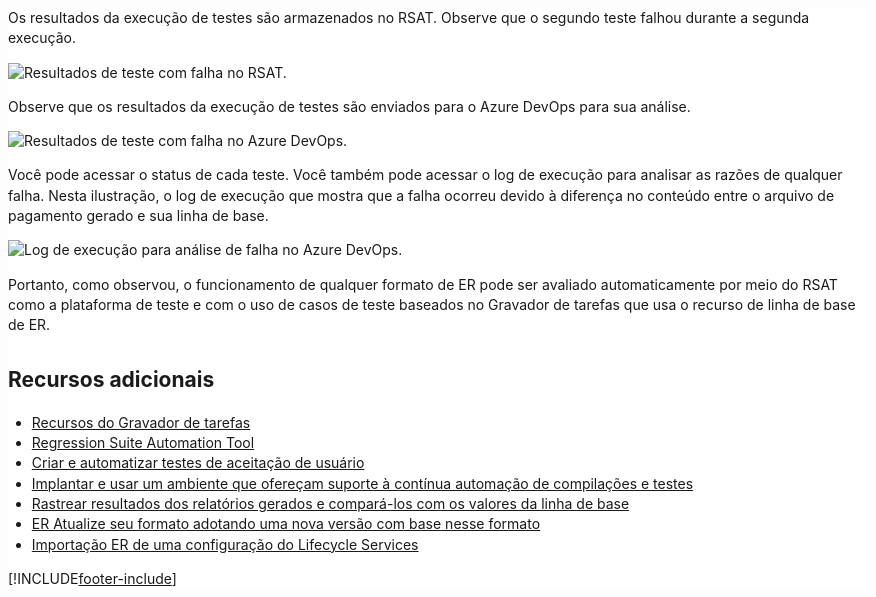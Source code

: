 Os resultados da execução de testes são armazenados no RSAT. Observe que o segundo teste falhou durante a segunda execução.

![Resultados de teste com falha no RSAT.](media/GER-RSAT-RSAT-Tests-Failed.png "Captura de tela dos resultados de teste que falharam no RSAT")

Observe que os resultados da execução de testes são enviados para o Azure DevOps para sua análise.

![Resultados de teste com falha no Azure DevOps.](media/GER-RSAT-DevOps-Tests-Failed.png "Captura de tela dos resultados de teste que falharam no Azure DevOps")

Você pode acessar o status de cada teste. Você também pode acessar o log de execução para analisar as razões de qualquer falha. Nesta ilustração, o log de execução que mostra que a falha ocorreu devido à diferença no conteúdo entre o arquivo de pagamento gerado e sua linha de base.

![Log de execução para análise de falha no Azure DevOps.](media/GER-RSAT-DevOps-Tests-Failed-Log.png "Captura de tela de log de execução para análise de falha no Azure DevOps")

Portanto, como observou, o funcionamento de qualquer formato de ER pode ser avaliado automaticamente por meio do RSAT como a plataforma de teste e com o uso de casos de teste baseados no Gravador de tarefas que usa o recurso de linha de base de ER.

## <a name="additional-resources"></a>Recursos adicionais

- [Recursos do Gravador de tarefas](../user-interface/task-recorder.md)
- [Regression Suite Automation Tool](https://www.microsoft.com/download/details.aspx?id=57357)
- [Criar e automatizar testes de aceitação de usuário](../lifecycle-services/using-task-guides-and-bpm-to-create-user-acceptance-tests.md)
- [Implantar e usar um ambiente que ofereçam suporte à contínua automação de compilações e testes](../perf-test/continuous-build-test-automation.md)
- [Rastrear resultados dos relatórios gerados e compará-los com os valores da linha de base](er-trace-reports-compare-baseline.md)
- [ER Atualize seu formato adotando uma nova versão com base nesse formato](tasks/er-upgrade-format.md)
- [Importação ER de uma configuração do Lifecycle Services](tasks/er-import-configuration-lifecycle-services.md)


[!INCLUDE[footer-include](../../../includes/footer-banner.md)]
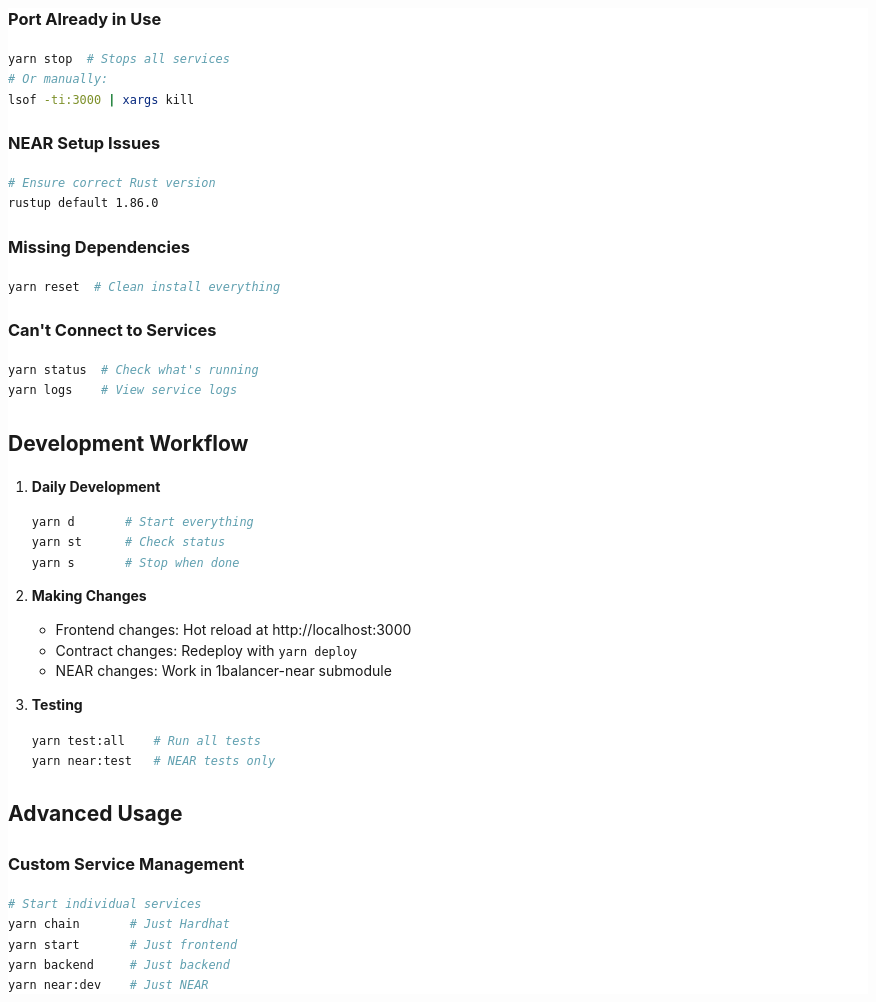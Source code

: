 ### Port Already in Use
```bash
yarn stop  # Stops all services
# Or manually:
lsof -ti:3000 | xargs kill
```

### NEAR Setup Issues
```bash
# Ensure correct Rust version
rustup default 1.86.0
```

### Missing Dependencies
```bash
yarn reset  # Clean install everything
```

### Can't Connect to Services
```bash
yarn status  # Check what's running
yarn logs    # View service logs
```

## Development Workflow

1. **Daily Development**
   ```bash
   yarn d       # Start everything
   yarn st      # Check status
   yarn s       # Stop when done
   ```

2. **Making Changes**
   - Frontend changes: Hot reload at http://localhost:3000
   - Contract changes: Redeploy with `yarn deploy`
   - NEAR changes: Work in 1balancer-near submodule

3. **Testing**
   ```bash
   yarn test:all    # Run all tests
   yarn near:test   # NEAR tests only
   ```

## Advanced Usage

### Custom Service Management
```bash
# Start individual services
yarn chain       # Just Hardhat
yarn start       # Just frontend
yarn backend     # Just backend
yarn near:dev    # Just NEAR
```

### Task item
Copy each line containing the word "resultados" from the data.

### Written solution
: Os resultados da execução de testes são armazenados no RSAT. Observe que o segundo teste falhou durante a segunda execução.
![Resultados de teste com falha no RSAT.](media/GER-RSAT-RSAT-Tests-Failed.png "Captura de tela dos resultados de teste que falharam no RSAT")
Observe que os resultados da execução de testes são enviados para o Azure DevOps para sua análise.
![Resultados de teste com falha no Azure DevOps.](media/GER-RSAT-DevOps-Tests-Failed.png "Captura de tela dos resultados de teste que falharam no Azure DevOps")
- [Rastrear resultados dos relatórios gerados e compará-los com os valores da linha de base](er-trace-reports-compare-baseline.md)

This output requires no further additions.